C'est marrant parce que je suis sorti du film un peu déçu. J'avais adoré l'aridité de la première partie où Dumont se contente de filmer Camille en gros plan et d'ausculter son visage avec un intensité folle. Et pas seulement Camille, il filme également le visage des pensionnaires de l'hôpital psychiatrique (véritables malades mentaux engagés pour le film) et ça donne lieu à des moments de grâce assez incroyables. Et puis vient une deuxième partie très déstabilisante où Paul Claudel débarque et commence à raconter son fanatisme religieux dans des litanies très écrites assez lourdes et tranchant avec l'austérité silencieuse de la première partie. J'étais moins convaincu par cette orientation qui prend le film à contrepied.

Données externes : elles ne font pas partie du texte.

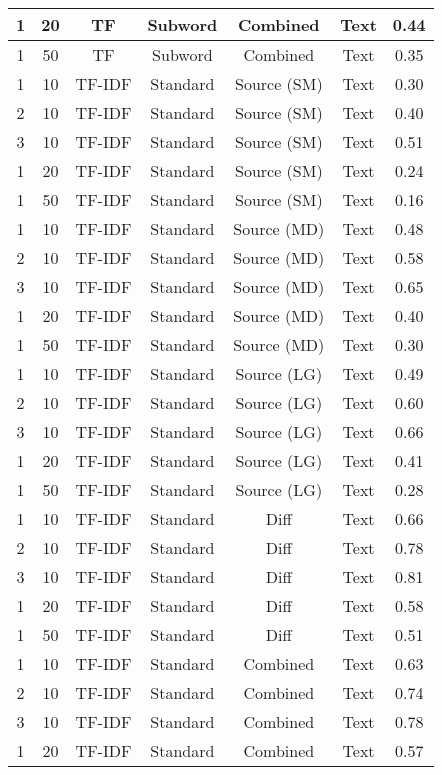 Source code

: \begin{longtable}{|c|c|c|c|c|c|c|}
\hline
1 & 20 & TF & Subword & Combined & Text & 0.44 \\
\hline
1 & 50 & TF & Subword & Combined & Text & 0.35 \\
\hline
1 & 10 & TF-IDF & Standard & Source (SM) & Text & 0.30 \\
\hline
2 & 10 & TF-IDF & Standard & Source (SM) & Text & 0.40 \\
\hline
3 & 10 & TF-IDF & Standard & Source (SM) & Text & 0.51 \\
\hline
1 & 20 & TF-IDF & Standard & Source (SM) & Text & 0.24 \\
\hline
1 & 50 & TF-IDF & Standard & Source (SM) & Text & 0.16 \\
\hline
1 & 10 & TF-IDF & Standard & Source (MD) & Text & 0.48 \\
\hline
2 & 10 & TF-IDF & Standard & Source (MD) & Text & 0.58 \\
\hline
3 & 10 & TF-IDF & Standard & Source (MD) & Text & 0.65 \\
\hline
1 & 20 & TF-IDF & Standard & Source (MD) & Text & 0.40 \\
\hline
1 & 50 & TF-IDF & Standard & Source (MD) & Text & 0.30 \\
\hline
1 & 10 & TF-IDF & Standard & Source (LG) & Text & 0.49 \\
\hline
2 & 10 & TF-IDF & Standard & Source (LG) & Text & 0.60 \\
\hline
3 & 10 & TF-IDF & Standard & Source (LG) & Text & 0.66 \\
\hline
1 & 20 & TF-IDF & Standard & Source (LG) & Text & 0.41 \\
\hline
1 & 50 & TF-IDF & Standard & Source (LG) & Text & 0.28 \\
\hline
1 & 10 & TF-IDF & Standard & Diff & Text & 0.66 \\
\hline
2 & 10 & TF-IDF & Standard & Diff & Text & 0.78 \\
\hline
3 & 10 & TF-IDF & Standard & Diff & Text & 0.81 \\
\hline
1 & 20 & TF-IDF & Standard & Diff & Text & 0.58 \\
\hline
1 & 50 & TF-IDF & Standard & Diff & Text & 0.51 \\
\hline
1 & 10 & TF-IDF & Standard & Combined & Text & 0.63 \\
\hline
2 & 10 & TF-IDF & Standard & Combined & Text & 0.74 \\
\hline
3 & 10 & TF-IDF & Standard & Combined & Text & 0.78 \\
\hline
1 & 20 & TF-IDF & Standard & Combined & Text & 0.57 \\

\end{longtable}
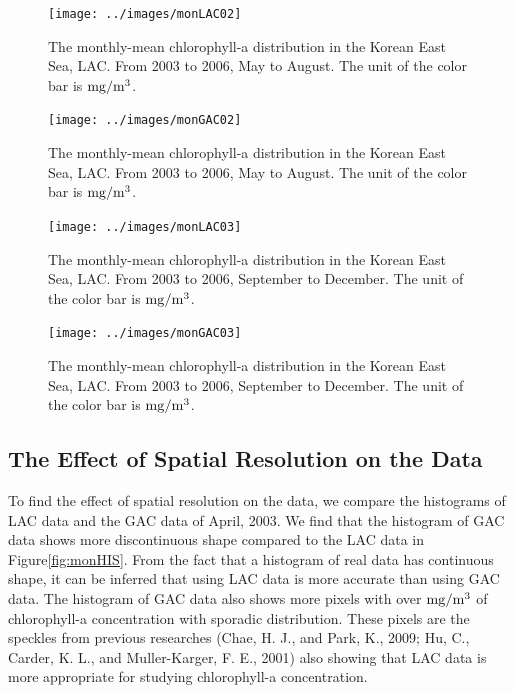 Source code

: \begin{figure}[p]
	\centering
	\texttt{[image: ../images/monLAC02]}\\
	\caption{The monthly-mean chlorophyll-a distribution in the Korean East Sea, LAC. From 2003 to 2006, May to August. The unit of the color bar is $\rm mg/m^3$.}
	\label{fig:monLAC02}
\end{figure}

\begin{figure}[p]
	\centering
	\texttt{[image: ../images/monGAC02]}\\
	\caption{The monthly-mean chlorophyll-a distribution in the Korean East Sea, LAC. From 2003 to 2006, May to August. The unit of the color bar is $\rm mg/m^3$.}
	\label{fig:monGAC02}
\end{figure}

\begin{figure}[p]
	\centering
	\texttt{[image: ../images/monLAC03]}\\
	\caption{The monthly-mean chlorophyll-a distribution in the Korean East Sea, LAC. From 2003 to 2006, September to December. The unit of the color bar is $\rm mg/m^3$.}
	\label{fig:monLAC03}
\end{figure}

\begin{figure}[p]
	\centering
	\texttt{[image: ../images/monGAC03]}\\
	\caption{The monthly-mean chlorophyll-a distribution in the Korean East Sea, LAC. From 2003 to 2006, September to December. The unit of the color bar is $\rm mg/m^3$.}
	\label{fig:monGAC03}
\end{figure}


\newpage
\subsection{The Effect of Spatial Resolution on the Data}
 
To find the effect of spatial resolution on the data, we compare the histograms of LAC data and the GAC data of April, 2003. We find that the histogram of GAC data shows more discontinuous shape compared to the LAC data in Figure\ref{fig:monHIS}. From the fact that a histogram of real data has continuous shape, it can be inferred that using LAC data is more accurate than using GAC data. The histogram of GAC data also shows more pixels with over $\rm mg/m^3$ of chlorophyll-a concentration with sporadic distribution. These pixels are the speckles from previous researches (Chae, H. J., and Park, K., 2009; Hu, C., Carder, K. L., and Muller-Karger, F. E., 2001) also showing that LAC data is more appropriate for studying chlorophyll-a concentration.
  
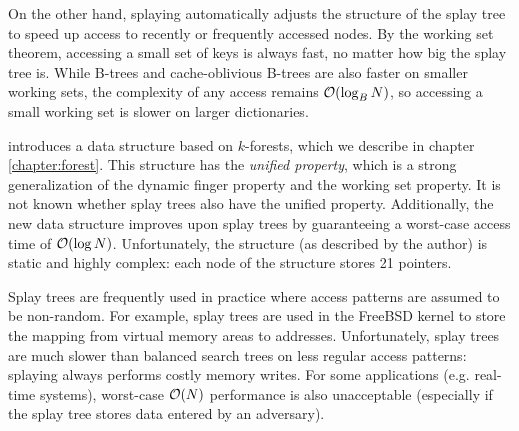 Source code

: On the other hand, splaying automatically adjusts the structure of the splay
tree to speed up access to recently or frequently accessed nodes. By the
working set theorem, accessing a small set of keys is always fast, no matter
how big the splay tree is. While B-trees and cache-oblivious B-trees are
also faster on smaller working sets, the complexity of any access remains
$\mathcal{O}(\log_B N)$, so accessing a small working set is slower on larger
dictionaries.

\cite{alternatives-to-splay-trees} introduces a data structure based
on $k$-forests, which we describe in chapter \ref{chapter:forest}.
This structure has the \textit{unified property}, which is a strong
generalization of the dynamic finger property and the working set property.
It is not known whether splay trees also have the unified property.
Additionally, the new data structure improves upon splay trees by guaranteeing
a worst-case access time of $\mathcal{O}(\log N)$. Unfortunately, the structure
(as described by the author) is static and highly complex: each node of
the structure stores 21 pointers.

Splay trees are frequently used in practice where access patterns are assumed
to be non-random. For example, splay trees are used in the FreeBSD kernel
to store the mapping from virtual memory areas to
addresses\cite{freebsd-vm-splay}. %
Unfortunately, splay trees are much slower than balanced search trees on less
regular access patterns: splaying always performs costly memory writes.
For some applications (e.g. real-time systems), worst-case $\mathcal{O}(N)$ performance
is also unacceptable (especially if the splay tree stores data entered by
an adversary).
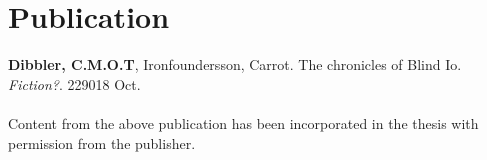 \chapter[Publication]{\centering Publication}

\textbf{Dibbler, C.M.O.T}, Ironfoundersson, Carrot. The chronicles of Blind Io.\textit{ Fiction?}. 229018 Oct.
\\\\
{\footnotesize Content from the above publication has been incorporated in the thesis with permission from the publisher.}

Mais très rapidement, et d'une manière assez rare je dois dire, le film s'est révélé à moi. Et Paul Claudel qui est libre, hors de l'asile et se complaît dans un verbiage savant et ultra catholique représente la vraie et l'unique folie qu'il y a dans ce film. Il y a une scène incroyable où Claudel écrit un lettre pleine d'une ferveur religieuse. C'est en plan fixe et Claudel, torse nu, fait des pauses dans son écriture pour regarder ses muscles. C'est assez bizarre sur le moment mais quelques heures après la projo m'est apparu quelle esthétique Dumont invoquait, l'iconographie fasciste. Du coup la scène prend une toute autre dimension, devient littéralement effrayante et mortifère.

Et du coup le film acquiert une espèce de complétion parfaite entre ces deux parties thèse/antithèse d'une limpidités exemplaires. Je suis toujours aussi admiratif devant le travail de Dumont qui cherche à aller à l'essentiel, qui enlève tout superflu. Il y a une seule information dans la majorité des plans. C'est un cinéma de la ligne droite, géométrique et claire comme de l'eau de roche. Je trouve ce geste de cinéma au delà du sublime.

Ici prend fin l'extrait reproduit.